(Beginning of Records provided)
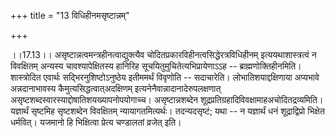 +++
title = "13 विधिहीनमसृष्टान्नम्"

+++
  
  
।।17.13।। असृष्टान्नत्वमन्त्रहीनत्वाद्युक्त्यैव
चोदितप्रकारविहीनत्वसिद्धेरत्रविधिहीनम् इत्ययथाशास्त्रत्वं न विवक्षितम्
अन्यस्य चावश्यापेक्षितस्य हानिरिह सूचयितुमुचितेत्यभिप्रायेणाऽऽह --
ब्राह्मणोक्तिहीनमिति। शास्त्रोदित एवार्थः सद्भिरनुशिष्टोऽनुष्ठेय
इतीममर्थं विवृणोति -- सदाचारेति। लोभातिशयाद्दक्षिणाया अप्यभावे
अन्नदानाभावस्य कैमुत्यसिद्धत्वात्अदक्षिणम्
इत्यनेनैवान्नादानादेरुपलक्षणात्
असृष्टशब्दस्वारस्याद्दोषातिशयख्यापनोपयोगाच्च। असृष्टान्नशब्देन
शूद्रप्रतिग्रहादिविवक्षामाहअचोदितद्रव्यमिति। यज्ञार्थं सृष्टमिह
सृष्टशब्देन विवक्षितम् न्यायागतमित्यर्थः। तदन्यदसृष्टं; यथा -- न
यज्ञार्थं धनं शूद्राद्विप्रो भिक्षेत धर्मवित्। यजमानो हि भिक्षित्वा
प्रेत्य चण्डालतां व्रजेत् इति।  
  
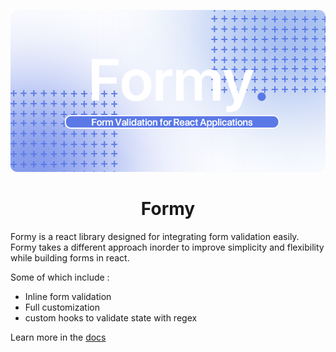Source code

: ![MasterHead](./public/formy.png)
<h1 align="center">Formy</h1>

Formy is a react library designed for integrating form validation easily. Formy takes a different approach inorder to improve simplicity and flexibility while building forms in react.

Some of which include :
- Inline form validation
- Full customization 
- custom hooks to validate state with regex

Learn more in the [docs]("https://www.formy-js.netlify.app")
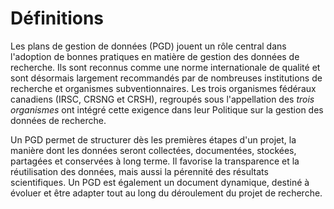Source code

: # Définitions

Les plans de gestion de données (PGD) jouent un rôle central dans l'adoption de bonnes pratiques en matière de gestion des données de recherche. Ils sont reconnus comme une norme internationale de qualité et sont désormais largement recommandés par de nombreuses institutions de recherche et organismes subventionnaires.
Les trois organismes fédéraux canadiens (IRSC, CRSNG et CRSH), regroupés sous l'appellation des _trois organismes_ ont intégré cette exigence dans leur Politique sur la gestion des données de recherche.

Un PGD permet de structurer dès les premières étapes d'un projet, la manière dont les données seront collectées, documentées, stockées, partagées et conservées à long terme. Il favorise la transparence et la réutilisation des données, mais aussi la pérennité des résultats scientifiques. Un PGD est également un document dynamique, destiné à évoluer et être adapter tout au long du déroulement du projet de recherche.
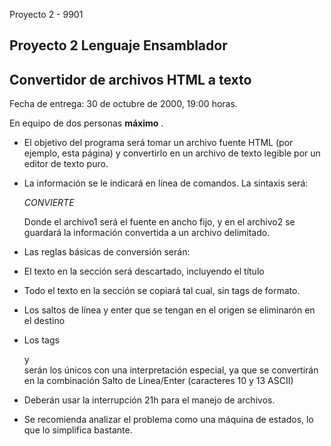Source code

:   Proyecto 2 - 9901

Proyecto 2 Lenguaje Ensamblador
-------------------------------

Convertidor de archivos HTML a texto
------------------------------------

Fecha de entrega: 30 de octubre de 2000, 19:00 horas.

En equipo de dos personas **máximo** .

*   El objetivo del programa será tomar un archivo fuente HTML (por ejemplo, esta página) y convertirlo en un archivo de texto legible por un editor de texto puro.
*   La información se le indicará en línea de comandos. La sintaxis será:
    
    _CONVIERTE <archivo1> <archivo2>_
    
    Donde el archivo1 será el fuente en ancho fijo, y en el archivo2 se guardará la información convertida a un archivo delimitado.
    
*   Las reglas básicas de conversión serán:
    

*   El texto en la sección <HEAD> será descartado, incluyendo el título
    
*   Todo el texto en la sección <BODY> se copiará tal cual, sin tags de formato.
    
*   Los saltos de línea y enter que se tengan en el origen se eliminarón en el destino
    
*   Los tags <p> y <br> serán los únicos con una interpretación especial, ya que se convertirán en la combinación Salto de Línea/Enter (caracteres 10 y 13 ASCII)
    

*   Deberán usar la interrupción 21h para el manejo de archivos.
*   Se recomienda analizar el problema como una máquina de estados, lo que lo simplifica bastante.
(End of Records provided)
What is expected:
With the pictures omitted, the records above are to be repeated exactly.

Solution to the problem:
 +++
title = "13 विधिहीनमसृष्टान्नम्"

+++
  
  
।।17.13।। असृष्टान्नत्वमन्त्रहीनत्वाद्युक्त्यैव
चोदितप्रकारविहीनत्वसिद्धेरत्रविधिहीनम् इत्ययथाशास्त्रत्वं न विवक्षितम्
अन्यस्य चावश्यापेक्षितस्य हानिरिह सूचयितुमुचितेत्यभिप्रायेणाऽऽह --
ब्राह्मणोक्तिहीनमिति। शास्त्रोदित एवार्थः सद्भिरनुशिष्टोऽनुष्ठेय
इतीममर्थं विवृणोति -- सदाचारेति। लोभातिशयाद्दक्षिणाया अप्यभावे
अन्नदानाभावस्य कैमुत्यसिद्धत्वात्अदक्षिणम्
इत्यनेनैवान्नादानादेरुपलक्षणात्
असृष्टशब्दस्वारस्याद्दोषातिशयख्यापनोपयोगाच्च। असृष्टान्नशब्देन
शूद्रप्रतिग्रहादिविवक्षामाहअचोदितद्रव्यमिति। यज्ञार्थं सृष्टमिह
सृष्टशब्देन विवक्षितम् न्यायागतमित्यर्थः। तदन्यदसृष्टं; यथा -- न
यज्ञार्थं धनं शूद्राद्विप्रो भिक्षेत धर्मवित्। यजमानो हि भिक्षित्वा
प्रेत्य चण्डालतां व्रजेत् इति।  
  
Source code

: ![MasterHead](./public/formy.png)
<h1 align="center">Formy</h1>

Formy is a react library designed for integrating form validation easily. Formy takes a different approach inorder to improve simplicity and flexibility while building forms in react.

Some of which include :
- Inline form validation
- Full customization 
- custom hooks to validate state with regex

Learn more in the [docs]("https://www.formy-js.netlify.app")
Source code

: # Définitions

Les plans de gestion de données (PGD) jouent un rôle central dans l'adoption de bonnes pratiques en matière de gestion des données de recherche. Ils sont reconnus comme une norme internationale de qualité et sont désormais largement recommandés par de nombreuses institutions de recherche et organismes subventionnaires.
Les trois organismes fédéraux canadiens (IRSC, CRSNG et CRSH), regroupés sous l'appellation des _trois organismes_ ont intégré cette exigence dans leur Politique sur la gestion des données de recherche.

Un PGD permet de structurer dès les premières étapes d'un projet, la manière dont les données seront collectées, documentées, stockées, partagées et conservées à long terme. Il favorise la transparence et la réutilisation des données, mais aussi la pérennité des résultats scientifiques. Un PGD est également un document dynamique, destiné à évoluer et être adapter tout au long du déroulement du projet de recherche.
Source code

:   Proyecto 2 - 9901

Proyecto 2 Lenguaje Ensamblador
-------------------------------

Convertidor de archivos HTML a texto
------------------------------------

Fecha de entrega: 30 de octubre de 2000, 19:00 horas.

En equipo de dos personas **máximo** .

*   El objetivo del programa será tomar un archivo fuente HTML (por ejemplo, esta página) y convertirlo en un archivo de texto legible por un editor de texto puro.
*   La información se le indicará en línea de comandos. La sintaxis será:
    
    _CONVIERTE <archivo1> <archivo2>_
    
    Donde el archivo1 será el fuente en ancho fijo, y en el archivo2 se guardará la información convertida a un archivo delimitado.
    
*   Las reglas básicas de conversión serán:
    

*   El texto en la sección <HEAD> será descartado, incluyendo el título
    
*   Todo el texto en la sección <BODY> se copiará tal cual, sin tags de formato.
    
*   Los saltos de línea y enter que se tengan en el origen se eliminarón en el destino
    
*   Los tags <p> y <br> serán los únicos con una interpretación especial, ya que se convertirán en la combinación Salto de Línea/Enter (caracteres 10 y 13 ASCII)
    

*   Deberán usar la interrupción 21h para el manejo de archivos.
*   Se recomienda analizar el problema como una máquina de estados, lo que lo simplifica bastante.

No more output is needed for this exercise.